Start of Material for this task
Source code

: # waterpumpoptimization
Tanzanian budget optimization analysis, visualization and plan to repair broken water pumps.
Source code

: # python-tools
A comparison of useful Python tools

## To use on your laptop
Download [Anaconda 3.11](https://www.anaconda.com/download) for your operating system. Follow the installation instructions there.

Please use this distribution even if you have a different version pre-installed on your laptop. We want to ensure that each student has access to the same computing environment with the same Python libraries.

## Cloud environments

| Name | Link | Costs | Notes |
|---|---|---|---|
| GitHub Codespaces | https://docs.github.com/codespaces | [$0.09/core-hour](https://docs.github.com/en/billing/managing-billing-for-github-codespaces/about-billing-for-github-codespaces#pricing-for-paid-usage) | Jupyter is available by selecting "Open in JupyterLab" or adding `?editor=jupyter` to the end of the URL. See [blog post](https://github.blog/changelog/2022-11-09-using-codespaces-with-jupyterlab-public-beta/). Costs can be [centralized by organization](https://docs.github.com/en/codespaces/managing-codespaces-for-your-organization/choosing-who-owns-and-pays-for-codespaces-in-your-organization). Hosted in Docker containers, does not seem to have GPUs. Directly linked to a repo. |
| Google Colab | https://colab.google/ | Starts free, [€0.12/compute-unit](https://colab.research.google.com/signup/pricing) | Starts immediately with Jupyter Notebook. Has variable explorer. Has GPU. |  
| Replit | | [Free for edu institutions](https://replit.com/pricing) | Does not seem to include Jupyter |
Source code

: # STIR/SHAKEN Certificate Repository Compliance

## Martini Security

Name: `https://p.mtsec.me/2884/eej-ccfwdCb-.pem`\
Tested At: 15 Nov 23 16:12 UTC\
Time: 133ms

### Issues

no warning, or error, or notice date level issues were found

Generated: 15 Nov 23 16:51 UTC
End of Material for this task
Task directions:
Once you have read the records above, write them all out exactly.

Output:
Source code

: # waterpumpoptimization
Tanzanian budget optimization analysis, visualization and plan to repair broken water pumps.
Source code

: # python-tools
A comparison of useful Python tools

## To use on your laptop
Download [Anaconda 3.11](https://www.anaconda.com/download) for your operating system. Follow the installation instructions there.

Please use this distribution even if you have a different version pre-installed on your laptop. We want to ensure that each student has access to the same computing environment with the same Python libraries.

## Cloud environments

| Name | Link | Costs | Notes |
|---|---|---|---|
| GitHub Codespaces | https://docs.github.com/codespaces | [$0.09/core-hour](https://docs.github.com/en/billing/managing-billing-for-github-codespaces/about-billing-for-github-codespaces#pricing-for-paid-usage) | Jupyter is available by selecting "Open in JupyterLab" or adding `?editor=jupyter` to the end of the URL. See [blog post](https://github.blog/changelog/2022-11-09-using-codespaces-with-jupyterlab-public-beta/). Costs can be [centralized by organization](https://docs.github.com/en/codespaces/managing-codespaces-for-your-organization/choosing-who-owns-and-pays-for-codespaces-in-your-organization). Hosted in Docker containers, does not seem to have GPUs. Directly linked to a repo. |
| Google Colab | https://colab.google/ | Starts free, [€0.12/compute-unit](https://colab.research.google.com/signup/pricing) | Starts immediately with Jupyter Notebook. Has variable explorer. Has GPU. |  
| Replit | | [Free for edu institutions](https://replit.com/pricing) | Does not seem to include Jupyter |
Source code

: # STIR/SHAKEN Certificate Repository Compliance

## Martini Security

Name: `https://p.mtsec.me/2884/eej-ccfwdCb-.pem`\
Tested At: 15 Nov 23 16:12 UTC\
Time: 133ms

### Issues

no warning, or error, or notice date level issues were found

Generated: 15 Nov 23 16:51 UTC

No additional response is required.